Work instructions:
Show every line of the data that includes the word "resolve".

Stored data entries:

════

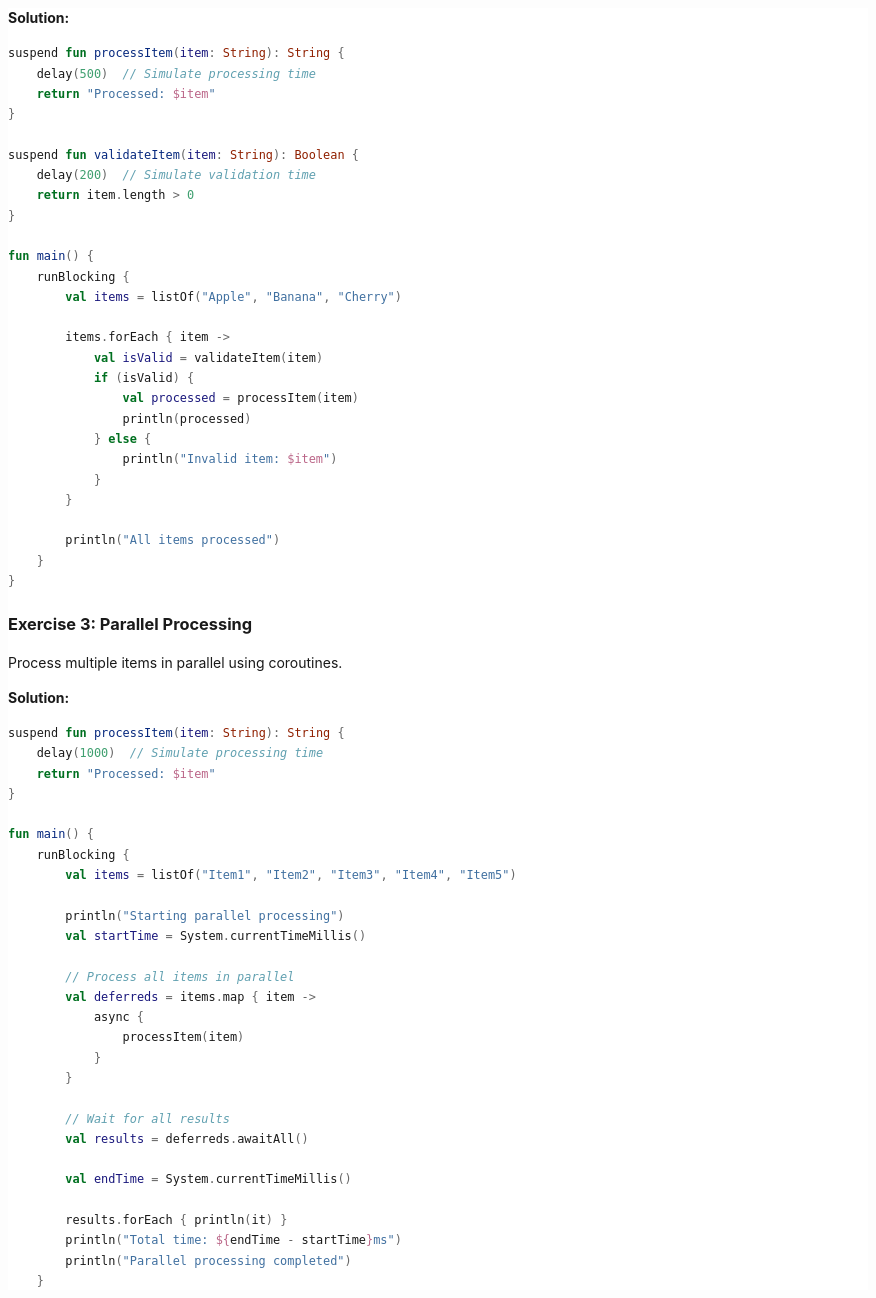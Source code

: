 **Solution:**
```kotlin
suspend fun processItem(item: String): String {
    delay(500)  // Simulate processing time
    return "Processed: $item"
}

suspend fun validateItem(item: String): Boolean {
    delay(200)  // Simulate validation time
    return item.length > 0
}

fun main() {
    runBlocking {
        val items = listOf("Apple", "Banana", "Cherry")
        
        items.forEach { item ->
            val isValid = validateItem(item)
            if (isValid) {
                val processed = processItem(item)
                println(processed)
            } else {
                println("Invalid item: $item")
            }
        }
        
        println("All items processed")
    }
}
```

### **Exercise 3: Parallel Processing**
Process multiple items in parallel using coroutines.

**Solution:**
```kotlin
suspend fun processItem(item: String): String {
    delay(1000)  // Simulate processing time
    return "Processed: $item"
}

fun main() {
    runBlocking {
        val items = listOf("Item1", "Item2", "Item3", "Item4", "Item5")
        
        println("Starting parallel processing")
        val startTime = System.currentTimeMillis()
        
        // Process all items in parallel
        val deferreds = items.map { item ->
            async {
                processItem(item)
            }
        }
        
        // Wait for all results
        val results = deferreds.awaitAll()
        
        val endTime = System.currentTimeMillis()
        
        results.forEach { println(it) }
        println("Total time: ${endTime - startTime}ms")
        println("Parallel processing completed")
    }
```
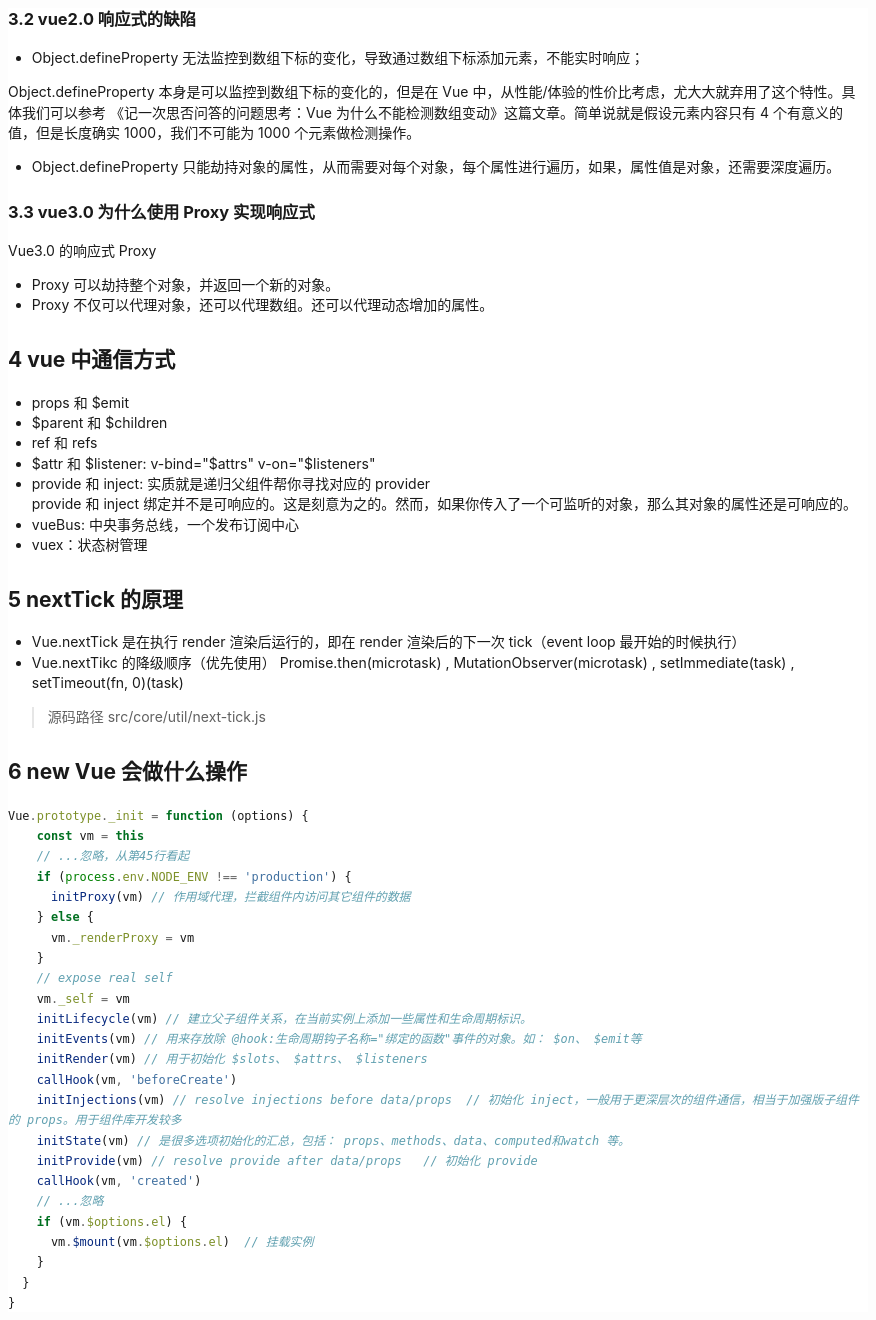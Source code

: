 ### 3.2 vue2.0 响应式的缺陷

- Object.defineProperty 无法监控到数组下标的变化，导致通过数组下标添加元素，不能实时响应；

Object.defineProperty 本身是可以监控到数组下标的变化的，但是在 Vue 中，从性能/体验的性价比考虑，尤大大就弃用了这个特性。具体我们可以参考 《记一次思否问答的问题思考：Vue 为什么不能检测数组变动》这篇文章。简单说就是假设元素内容只有 4 个有意义的值，但是长度确实 1000，我们不可能为 1000 个元素做检测操作。

- Object.defineProperty 只能劫持对象的属性，从而需要对每个对象，每个属性进行遍历，如果，属性值是对象，还需要深度遍历。

### 3.3 vue3.0 为什么使用 Proxy 实现响应式

Vue3.0 的响应式 Proxy

- Proxy 可以劫持整个对象，并返回一个新的对象。
- Proxy 不仅可以代理对象，还可以代理数组。还可以代理动态增加的属性。

## 4 vue 中通信方式

- props 和 \$emit
- $parent 和 $children
- ref 和 refs
- $attr 和 $listener: v-bind="$attrs" v-on="$listeners"
- provide 和 inject: 实质就是递归父组件帮你寻找对应的 provider  
  provide 和 inject 绑定并不是可响应的。这是刻意为之的。然而，如果你传入了一个可监听的对象，那么其对象的属性还是可响应的。
- vueBus: 中央事务总线，一个发布订阅中心
- vuex：状态树管理

## 5 nextTick 的原理

- Vue.nextTick 是在执行 render 渲染后运行的，即在 render 渲染后的下一次 tick（event loop 最开始的时候执行）
- Vue.nextTikc 的降级顺序（优先使用） Promise.then(microtask) , MutationObserver(microtask) , setImmediate(task) , setTimeout(fn, 0)(task)

> 源码路径 src/core/util/next-tick.js

## 6 new Vue 会做什么操作

```js
Vue.prototype._init = function (options) {
    const vm = this
    // ...忽略，从第45行看起
    if (process.env.NODE_ENV !== 'production') {
      initProxy(vm) // 作用域代理，拦截组件内访问其它组件的数据
    } else {
      vm._renderProxy = vm
    }
    // expose real self
    vm._self = vm
    initLifecycle(vm) // 建立父子组件关系，在当前实例上添加一些属性和生命周期标识。
    initEvents(vm) // 用来存放除 @hook:生命周期钩子名称="绑定的函数"事件的对象。如： $on、 $emit等
    initRender(vm) // 用于初始化 $slots、 $attrs、 $listeners
    callHook(vm, 'beforeCreate')
    initInjections(vm) // resolve injections before data/props  // 初始化 inject，一般用于更深层次的组件通信，相当于加强版子组件的 props。用于组件库开发较多
    initState(vm) // 是很多选项初始化的汇总，包括： props、methods、data、computed和watch 等。
    initProvide(vm) // resolve provide after data/props   // 初始化 provide
    callHook(vm, 'created')
    // ...忽略
    if (vm.$options.el) {
      vm.$mount(vm.$options.el)  // 挂载实例
    }
  }
}

```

════

Result for this exercise:
    initInjections(vm) // resolve injections before data/props  // 初始化 inject，一般用于更深层次的组件通信，相当于加强版子组件的 props。用于组件库开发较多
    initProvide(vm) // resolve provide after data/props   // 初始化 provide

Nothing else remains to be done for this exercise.